If everything works well for a date like this, the people involved have to be very attuned to what they will do. That's most certainly so. Then what they do needs to have interest, trajectory, drama, and so forth. There never is any doubt with what Connie would do here, because she is a monster improviser/artist. And so that happens to be the case once again. And Alexis Parsons gives you the surprise of having very much her own way of getting free and out there.

This is a winner! Outside and thoughtful in excellent ways.
— Grego Applegate Edwards, New York City Jazz Record, February 2013


Vocalist Alexis Parsons is well seated in the jazz tradition. Her previous record was a set of wide-ranging takes on standards accompanied by pianist Frank Kimbrough. One can sense the influence of theatrical and art songs and perhaps even the phonetics of her Greek and Swedish heritage.

Her second recording is another duo with a pianist and her playing partner couldn’t be a better choice. Like Parsons, Connie Crothers has a unique way of extending the jazz language without abandoning it, often recalling romantic elegance of Chopin, Elgar or Schumann but with the punctuated underpinnings of her mentor Lennie Tristano. Together they have crafted a spirited and inventive record.

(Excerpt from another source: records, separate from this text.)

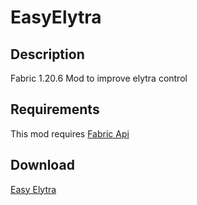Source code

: # EasyElytra

## Description

Fabric 1.20.6 Mod to improve elytra control

## Requirements

This mod requires [Fabric Api](https://www.curseforge.com/minecraft/mc-mods/fabric-api)

## Download

[Easy Elytra](https://github.com/illuminat3/EasyElytra/releases)

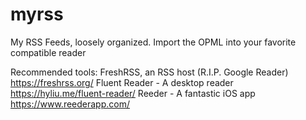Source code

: # myrss
My RSS Feeds, loosely organized. Import the OPML into your favorite compatible reader

Recommended tools:
FreshRSS, an RSS host (R.I.P. Google Reader) https://freshrss.org/
Fluent Reader - A desktop reader https://hyliu.me/fluent-reader/
Reeder - A fantastic iOS app https://www.reederapp.com/
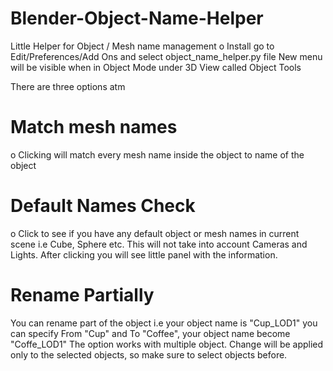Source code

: # Blender-Object-Name-Helper
Little Helper for Object / Mesh name management
o Install go to Edit/Preferences/Add Ons and select object_name_helper.py file New menu will be visible when in Object Mode under 3D View called Object Tools

There are three options atm
# Match mesh names
o Clicking will match every mesh name inside the object to name of the object
# Default Names Check
o Click to see if you have any default object or mesh names in current scene i.e Cube, Sphere etc. This will not take into account Cameras and Lights. After clicking you will see little panel with the information.
# Rename Partially
You can rename part of the object i.e your object name is "Cup_LOD1" you can specify From "Cup" and To "Coffee", your object name become "Coffe_LOD1"
The option works with multiple object. Change will be applied only to the selected objects, so make sure to select objects before.
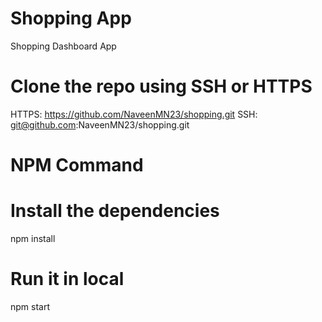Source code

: # Shopping App
Shopping Dashboard App

# Clone the repo using SSH or HTTPS
HTTPS: https://github.com/NaveenMN23/shopping.git
SSH: git@github.com:NaveenMN23/shopping.git

# NPM Command
# Install the dependencies
npm install

# Run it in local
npm start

There is a throwback feeling to their duets at times. Parsons’ wordless vocals would not have been out of place alongside the avant-garde art songs of the ‘70s. But she’s able to go there and come back again.

She nicely borrows snatches of “It Ain’t Necessarily So” (from Porgy and Bess) in “Stranger” and the pair resolves the record with a wonderful take on “Wild is the Wind," a song that already bears the fingerprints of Johnny Mathis, Nina Simone and David Bowie. But the two find their own way through it with Crothers’ simply elegant phrasing and the most vulnerable vocals Parsons delivers in the set, focusing on the poetry of the words and almost whispering the melody.

Singer-with-piano-accompaniment isn’t often a pairing of equals, but Parsons and Crothers approach it as a couple of instrumentalists, moving in and out of themes, playing together and apart with ease. Hippin’ is a fresh setting of jazz classicism.
— Kurt Gottschalk, New York City Jazz Record, December 2012
 

 

Alexis Parsons, Connie Crothers – HIPPIN’: ... Connie’s piano is solidly behind the spoken-word Alexis is doing, especially on pieces like “Exactly… what?” If you’re not a spoken-word fan, you may not (exactly) “grok” what the duo is doing – but I can tell you, as an early proponent of spoken-word, that on this tune, Alexis rolls all the way from free-form to great blues form, & projects her power all the way! It’s the title cut, “Hippin’," that floats my boat in finest form, though … similar, in fact, to some sketches I’ve done before…. totally cool stream-of-consciousness event! Connie’s piano is pure improv on this one. I give Alexis & Connie a MOST HIGHLY RECOMMENDED for listeners who demand something different in their sonic adventures. “EQ” (energy quotient) is 4.97.